Involvement of the endonuclease domain of the EcoR124I restriction-modification complex in interdomain communication

Abstract

Type I restriction-modification (R-M) enzymes recognize specific sequences on foreign DNA invading the bacterial cell. At a first sight, also host DNA containing the specific target site for Type I R-M enzyme would cleavage, too, but this doesn't happen as the enzymes are able to distinguish between hostband foreign DNA. Normally the specific sequence on host DNA is either fully methylated or the Type I R-M enzyme recognizes the hemi-methylated state of the DNA, switches to the modification mode and methylates the second strand of the hemi-methylated DNA. Recognition of unmethylated foreign DNA invading the bacterial cell from the outer environment leads to a switching to the restriction mode, initiating endonuclease activity.
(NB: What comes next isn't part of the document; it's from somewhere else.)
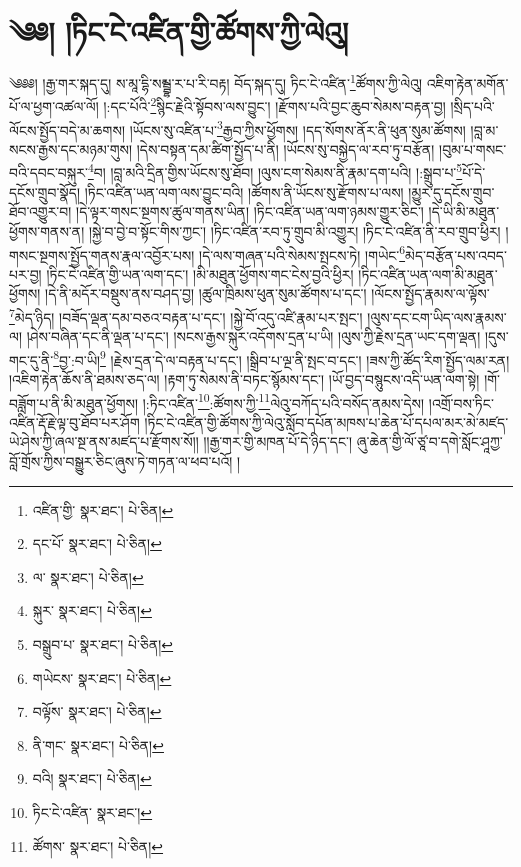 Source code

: \setcounter{footnote}{0} 
\chapter{༄༅། །ཏིང་ངེ་འཛིན་གྱི་ཚོགས་ཀྱི་ལེའུ།}༄༅༅། །རྒྱ་གར་སྐད་དུ། ས་མཱ་དྷི་སམྦྷ་ར་པ་རི་བརྟ། བོད་སྐད་དུ། ཏིང་ངེ་འཛིན་\footnote{འཛིན་གྱི་  སྣར་ཐང་།  པེ་ཅིན། }ཚོགས་ཀྱི་ལེའུ། འཇིག་རྟེན་མགོན་པོ་ལ་ཕྱག་འཚལ་ལོ། །:དང་པོའི་\footnote{དང་པོ་  སྣར་ཐང་།  པེ་ཅིན། }སྙིང་རྗེའི་སྟོབས་ལས་བྱུང་། །རྫོགས་པའི་བྱང་ཆུབ་སེམས་བརྟན་བྱ། །སྲིད་པའི་ལོངས་སྤྱོད་བདེ་མ་ཆགས། །ཡོངས་སུ་འཛིན་པ་\footnote{ལ་  སྣར་ཐང་།  པེ་ཅིན། }རྒྱབ་ཀྱིས་ཕྱོགས། །དད་སོགས་ནོར་ནི་ཕུན་སུམ་ཚོགས། །བླ་མ་སངས་རྒྱས་དང་མཉམ་གུས། །དེས་བསྟན་དམ་ཚིག་སྤྱོད་པ་ནི། །ཡོངས་སུ་བསྐྱེད་ལ་རབ་ཏུ་བརྩོན། །བུམ་པ་གསང་བའི་དབང་བསྐུར་\footnote{སྐུར་  སྣར་ཐང་།  པེ་ཅིན། }བ། །བླ་མའི་དྲིན་གྱིས་ཡོངས་སུ་ཐོབ། །ལུས་ངག་སེམས་ནི་རྣམ་དག་པའི། །:སྒྲུབ་པ་\footnote{བསྒྲུབ་པ་  སྣར་ཐང་།  པེ་ཅིན། }པོ་དེ་དངོས་གྲུབ་སྣོད། །ཏིང་འཛིན་ཡན་ལག་ལས་བྱུང་བའི། །ཚོགས་ནི་ཡོངས་སུ་རྫོགས་པ་ལས། །མྱུར་དུ་དངོས་གྲུབ་ཐོབ་འགྱུར་བ། །དེ་ལྟར་གསང་སྔགས་ཚུལ་གནས་ཡིན། །ཏིང་འཛིན་ཡན་ལག་ཉམས་གྱུར་ཅིང་། །དེ་ཡི་མི་མཐུན་ཕྱོགས་གནས་ན། །སྐྱེ་བ་བྱེ་བ་སྟོང་གིས་ཀྱང་། །ཏིང་འཛིན་རབ་ཏུ་གྲུབ་མི་འགྱུར། །ཏིང་ངེ་འཛིན་ནི་རབ་གྲུབ་ཕྱིར། །གསང་སྔགས་སྤྱོད་གནས་རྣལ་འབྱོར་པས། །དེ་ལས་གཞན་པའི་སེམས་སྤངས་ཏེ། །གཡེང་\footnote{གཡེངས་  སྣར་ཐང་།  པེ་ཅིན། }མེད་བརྩོན་པས་འབད་པར་བྱ། །ཏིང་ངེ་འཛིན་གྱི་ཡན་ལག་དང་། །མི་མཐུན་ཕྱོགས་གང་ངེས་བྱའི་ཕྱིར། །ཏིང་འཛིན་ཡན་ལག་མི་མཐུན་ཕྱོགས། །དེ་ནི་མདོར་བསྡུས་ནས་བཤད་བྱ། །ཚུལ་ཁྲིམས་ཕུན་སུམ་ཚོགས་པ་དང་། །ལོངས་སྤྱོད་རྣམས་ལ་ལྟོས་\footnote{བལྟོས་  སྣར་ཐང་།  པེ་ཅིན། }མེད་ཉིད། །བཟོད་ལྡན་དམ་བཅའ་བརྟན་པ་དང་། །སྐྱེ་བོ་འདུ་འཛི་རྣམ་པར་སྤང་། །ལུས་དང་ངག་ཡིད་ལས་རྣམས་ལ། །ཤེས་བཞིན་དང་ནི་ལྡན་པ་དང་། །སངས་རྒྱས་སྐུར་འདོགས་དྲན་པ་ཡི། །ལུས་ཀྱི་རྗེས་དྲན་ཡང་དག་ལྡན། །དུས་གང་དུ་ནི་\footnote{ནི་གང་  སྣར་ཐང་།  པེ་ཅིན། }བྱ་:བ་ཡི།\footnote{བའི།  སྣར་ཐང་།  པེ་ཅིན། } །རྗེས་དྲན་དེ་ལ་བརྟན་པ་དང་། །སྒྲིབ་པ་ལྔ་ནི་སྤང་བ་དང་། །ཟས་ཀྱི་ཚོད་རིག་སྤྱོད་ལམ་རན། །འཇིག་རྟེན་ཆོས་ནི་ཐམས་ཅད་ལ། །རྟག་ཏུ་སེམས་ནི་བཏང་སྙོམས་དང་། །ཡོ་བྱད་བསྙུངས་འདི་ཡན་ལག་སྟེ། །གོ་བཟློག་པ་ནི་མི་མཐུན་ཕྱོགས། །:ཏིང་འཛིན་\footnote{ཏིང་ངེ་འཛིན་  སྣར་ཐང་། }:ཚོགས་ཀྱི་\footnote{ཚོགས་  སྣར་ཐང་།  པེ་ཅིན། }ལེའུ་བཀོད་པའི་བསོད་ནམས་དེས། །འགྲོ་བས་ཏིང་འཛིན་རྡོ་རྗེ་ལྟ་བུ་ཐོབ་པར་ཤོག །ཏིང་ངེ་འཛིན་གྱི་ཚོགས་ཀྱི་ལེའུ་སློབ་དཔོན་མཁས་པ་ཆེན་པོ་དཔལ་མར་མེ་མཛད་ཡེ་ཤེས་ཀྱི་ཞལ་སྔ་ནས་མཛད་པ་རྫོགས་སོ།། །།རྒྱ་གར་གྱི་མཁན་པོ་དེ་ཉིད་དང་། ཞུ་ཆེན་གྱི་ལོ་ཙཱ་བ་དགེ་སློང་ཤཱཀྱ་བློ་གྲོས་ཀྱིས་བསྒྱུར་ཅིང་ཞུས་ཏེ་གཏན་ལ་ཕབ་པའོ། །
The R-M complex tightly bound to the recognition sequence on foreign DNA then starts to translocate dsDNA in an ATP-dependent manner towards the stationary enzyme over up to several thousand base pairs. When DNA translocation is finally stalled, the enzyme complex introduces a double strand break, seemingly in a random site distant from the recognition sequence. Multi-subunit structure determines complex behavior of Type I R-M enzymes. The fully assembled Type I R-M enzyme consists of five subunits which are encoded by hsd genes (host specificity for DNA): one copy of HsdS subunit together with two copies of HsdM subunit form the trimeric HsdS1-HsdM2 methyltransferase complex which recognizes and binds to a specific DNA sequence and bears the methylation function. The fully assembled HsdS1-HsdM2-HsdR2 complex possesses ATP-dependent DNA translocation and endonuclease activities located on its HsdR subunits. The X-ray crystal structure of HsdR of EcoR124I with bound ATP gives a first insight of structural/functional correlation in the HsdR subunit. In this work the involvement of the endonuclease domain in interdomain communication within the HsdR motor subunit of EcoR124I is probed experimentally, confronted with computational predictions and discussed in the light of the fully functional pentameric complex.